··· MATERIAL SUPPLIED ···

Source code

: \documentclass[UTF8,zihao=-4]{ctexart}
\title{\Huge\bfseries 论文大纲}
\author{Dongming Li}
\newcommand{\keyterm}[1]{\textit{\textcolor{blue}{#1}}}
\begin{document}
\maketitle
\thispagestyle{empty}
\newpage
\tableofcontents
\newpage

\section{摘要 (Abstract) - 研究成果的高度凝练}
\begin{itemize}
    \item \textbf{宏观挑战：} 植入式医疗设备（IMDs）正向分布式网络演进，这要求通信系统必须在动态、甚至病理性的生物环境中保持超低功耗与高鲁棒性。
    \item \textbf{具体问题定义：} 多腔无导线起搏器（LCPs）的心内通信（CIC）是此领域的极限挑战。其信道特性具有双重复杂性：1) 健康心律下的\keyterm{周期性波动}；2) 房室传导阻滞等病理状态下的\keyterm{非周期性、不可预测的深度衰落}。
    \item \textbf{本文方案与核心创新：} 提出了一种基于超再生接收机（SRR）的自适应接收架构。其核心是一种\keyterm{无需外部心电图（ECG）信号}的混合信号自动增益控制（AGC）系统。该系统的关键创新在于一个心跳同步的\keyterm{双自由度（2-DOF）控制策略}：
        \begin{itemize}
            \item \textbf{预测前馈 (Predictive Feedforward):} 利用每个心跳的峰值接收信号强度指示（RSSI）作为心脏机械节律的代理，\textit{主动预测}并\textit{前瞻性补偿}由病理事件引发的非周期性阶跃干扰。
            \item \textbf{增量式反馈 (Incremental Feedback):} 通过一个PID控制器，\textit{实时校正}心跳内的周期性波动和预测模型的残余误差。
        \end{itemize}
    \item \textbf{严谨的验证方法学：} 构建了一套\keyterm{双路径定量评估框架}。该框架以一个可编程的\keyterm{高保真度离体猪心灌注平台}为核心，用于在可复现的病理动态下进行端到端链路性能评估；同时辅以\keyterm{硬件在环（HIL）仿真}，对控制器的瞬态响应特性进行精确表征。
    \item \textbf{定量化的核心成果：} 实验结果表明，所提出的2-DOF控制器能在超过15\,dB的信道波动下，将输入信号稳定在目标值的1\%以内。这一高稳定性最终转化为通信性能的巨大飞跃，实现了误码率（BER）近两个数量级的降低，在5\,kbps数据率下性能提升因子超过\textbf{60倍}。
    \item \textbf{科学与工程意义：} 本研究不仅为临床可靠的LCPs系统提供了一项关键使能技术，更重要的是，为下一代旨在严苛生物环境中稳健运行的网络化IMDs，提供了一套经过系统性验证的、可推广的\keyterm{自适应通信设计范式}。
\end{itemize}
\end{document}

···

**TASK:** Say how many lines in the records hold the word "textit", giving the number by itself.

**RESPONSE BELOW:** 3